Work instruction
Report each line of the listing below that holds "https".

Task material
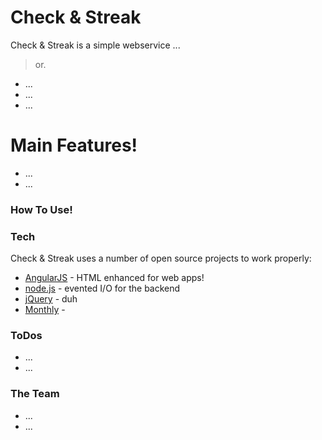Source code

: # Check & Streak
Check & Streak is a simple webservice ...
> or.
  - ...
  - ...
  - ...

# Main Features!
  - ...
  - ...

### How To Use!

### Tech
Check & Streak uses a number of open source projects to work properly:

* [AngularJS] - HTML enhanced for web apps!
* [node.js] - evented I/O for the backend
* [jQuery] - duh
* [Monthly] - 


### ToDos

 - ...
 - ...

### The Team

 - ...
 - ...

[//]: # (These are reference links used in the body of this note and get)

   [node.js]: <http://nodejs.org>
   [jQuery]: <http://jquery.com>
   [AngularJS]: <http://angularjs.org>
   [Monthly]: <https://github.com/kthornbloom/Monthly>
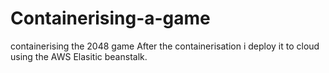 # Containerising-a-game
containerising the 2048 game
After the containerisation i deploy it to cloud using the AWS Elasitic beanstalk.
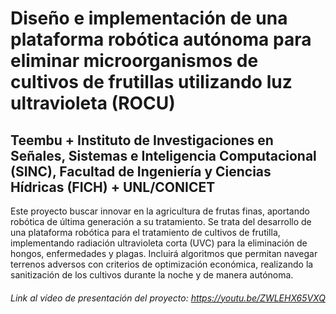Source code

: # Diseño e implementación de una plataforma robótica autónoma para eliminar microorganismos de cultivos de frutillas utilizando luz ultravioleta (ROCU)
## Teembu + Instituto de Investigaciones en Señales, Sistemas e Inteligencia Computacional (SINC), Facultad de Ingeniería y Ciencias Hídricas (FICH) + UNL/CONICET
Este proyecto buscar innovar en la agricultura de frutas finas, aportando robótica de última generación a su tratamiento. Se trata del desarrollo de una plataforma robótica para el tratamiento de cultivos de frutilla, implementando radiación ultravioleta corta (UVC) para la eliminación de hongos, enfermedades y plagas. Incluirá algoritmos que permitan navegar terrenos adversos con criterios de optimización económica, realizando la sanitización de los cultivos durante la noche y de manera autónoma.
###### Link al vídeo de presentación del proyecto: https://youtu.be/ZWLEHX65VXQ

Solution for this task
   [Monthly]: <https://github.com/kthornbloom/Monthly>
###### Link al vídeo de presentación del proyecto: https://youtu.be/ZWLEHX65VXQ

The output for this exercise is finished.